• **What to work on**:
Scan the records and identify every line in which the string "declarations" occurs, then return those lines.

-------- Data to use --------

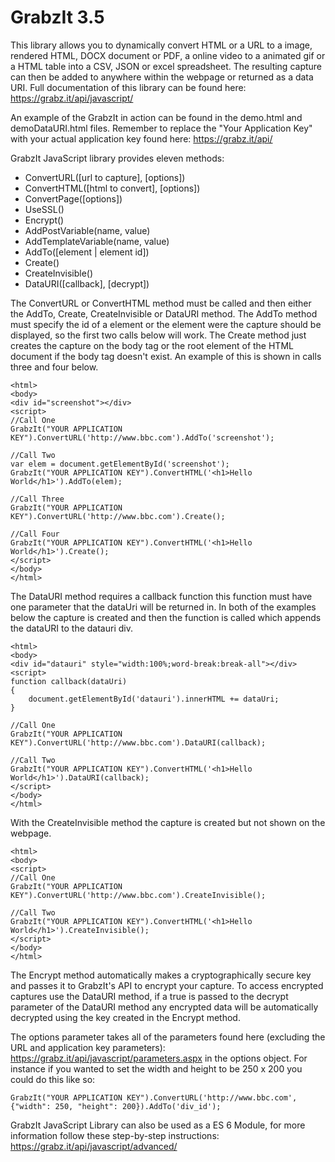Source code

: GrabzIt 3.5
===========

This library allows you to dynamically convert HTML or a URL to a image,
rendered HTML, DOCX document or PDF, a online video to a animated gif or
a HTML table into a CSV, JSON or excel spreadsheet. The resulting
capture can then be added to anywhere within the webpage or returned as
a data URI. Full documentation of this library can be found here:
https://grabz.it/api/javascript/

An example of the GrabzIt in action can be found in the demo.html and
demoDataURI.html files. Remember to replace the "Your Application Key"
with your actual application key found here: https://grabz.it/api/

GrabzIt JavaScript library provides eleven methods:

-   ConvertURL([url to capture], [options])
-   ConvertHTML([html to convert], [options])
-   ConvertPage([options])
-   UseSSL()
-   Encrypt()
-   AddPostVariable(name, value)
-   AddTemplateVariable(name, value)
-   AddTo([element | element id])
-   Create()
-   CreateInvisible()
-   DataURI([callback], [decrypt])

The ConvertURL or ConvertHTML method must be called and then either the
AddTo, Create, CreateInvisible or DataURI method. The AddTo method must
specify the id of a element or the element were the capture should be
displayed, so the first two calls below will work. The Create method
just creates the capture on the body tag or the root element of the HTML
document if the body tag doesn't exist. An example of this is shown in
calls three and four below.

    <html>
    <body>
    <div id="screenshot"></div>
    <script>
    //Call One
    GrabzIt("YOUR APPLICATION KEY").ConvertURL('http://www.bbc.com').AddTo('screenshot');

    //Call Two
    var elem = document.getElementById('screenshot');
    GrabzIt("YOUR APPLICATION KEY").ConvertHTML('<h1>Hello World</h1>').AddTo(elem);

    //Call Three
    GrabzIt("YOUR APPLICATION KEY").ConvertURL('http://www.bbc.com').Create();

    //Call Four
    GrabzIt("YOUR APPLICATION KEY").ConvertHTML('<h1>Hello World</h1>').Create();   
    </script>
    </body>
    </html>

The DataURI method requires a callback function this function must have
one parameter that the dataUri will be returned in. In both of the
examples below the capture is created and then the function is called
which appends the dataURI to the datauri div.

    <html>
    <body>
    <div id="datauri" style="width:100%;word-break:break-all"></div>
    <script>
    function callback(dataUri)
    {
        document.getElementById('datauri').innerHTML += dataUri;
    }   

    //Call One
    GrabzIt("YOUR APPLICATION KEY").ConvertURL('http://www.bbc.com').DataURI(callback);

    //Call Two
    GrabzIt("YOUR APPLICATION KEY").ConvertHTML('<h1>Hello World</h1>').DataURI(callback);
    </script>
    </body>
    </html>

With the CreateInvisible method the capture is created but not shown on
the webpage.

    <html>
    <body>
    <script>
    //Call One
    GrabzIt("YOUR APPLICATION KEY").ConvertURL('http://www.bbc.com').CreateInvisible();

    //Call Two
    GrabzIt("YOUR APPLICATION KEY").ConvertHTML('<h1>Hello World</h1>').CreateInvisible();  
    </script>
    </body>
    </html>     

The Encrypt method automatically makes a cryptographically secure key
and passes it to GrabzIt's API to encrypt your capture. To access
encrypted captures use the DataURI method, if a true is passed to the
decrypt parameter of the DataURI method any encrypted data will be
automatically decrypted using the key created in the Encrypt method.

The options parameter takes all of the parameters found here (excluding
the URL and application key parameters):
https://grabz.it/api/javascript/parameters.aspx in the options object.
For instance if you wanted to set the width and height to be 250 x 200
you could do this like so:

    GrabzIt("YOUR APPLICATION KEY").ConvertURL('http://www.bbc.com', {"width": 250, "height": 200}).AddTo('div_id');

GrabzIt JavaScript Library can also be used as a ES 6 Module, for more
information follow these step-by-step instructions:
https://grabz.it/api/javascript/advanced/
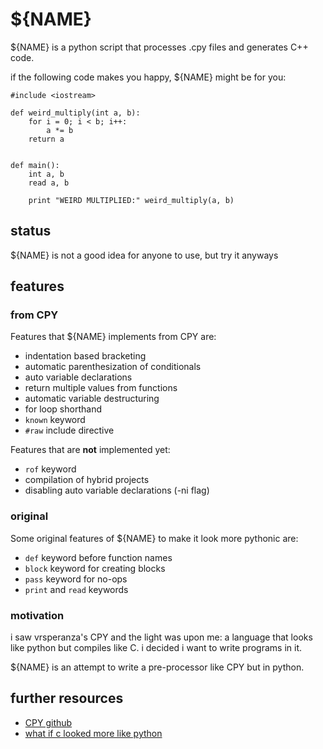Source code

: # ${NAME}

${NAME} is a python script that processes .cpy files and generates C++ code.

if the following code makes you happy, ${NAME} might be for you:

    #include <iostream>

    def weird_multiply(int a, b):
        for i = 0; i < b; i++:
            a *= b
        return a


    def main():
        int a, b
        read a, b

        print "WEIRD MULTIPLIED:" weird_multiply(a, b)

## status

${NAME} is not a good idea for anyone to use, but try it anyways

## features

### from CPY

Features that ${NAME} implements from CPY are:

* indentation based bracketing
* automatic parenthesization of conditionals
* auto variable declarations
* return multiple values from functions
* automatic variable destructuring
* for loop shorthand
* `known` keyword
* `#raw` include directive

Features that are **not** implemented yet:

* `rof` keyword
* compilation of hybrid projects
* disabling auto variable declarations (-ni flag)

### original

Some original features of ${NAME} to make it look more pythonic are:

* `def` keyword before function names
* `block` keyword for creating blocks
* `pass` keyword for no-ops
* `print` and `read` keywords

### motivation

i saw vrsperanza's CPY and the light was upon me: a language that looks like
python but compiles like C. i decided i want to write programs in it.

${NAME} is an attempt to write a pre-processor like CPY but in python.

## further resources

* [CPY github](https://github.com/vrsperanza/CPY)
* [what if c looked more like python](http://cpprocks.com/what-if-c-looked-more-like-python-or-coffeescript/)
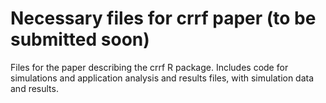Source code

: # Necessary files for crrf paper (to be submitted soon)

Files for the paper describing the crrf R package. Includes code for simulations and application analysis and results files, with simulation data and results.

--------

• **Response area**:
* auto variable declarations
* disabling auto variable declarations (-ni flag)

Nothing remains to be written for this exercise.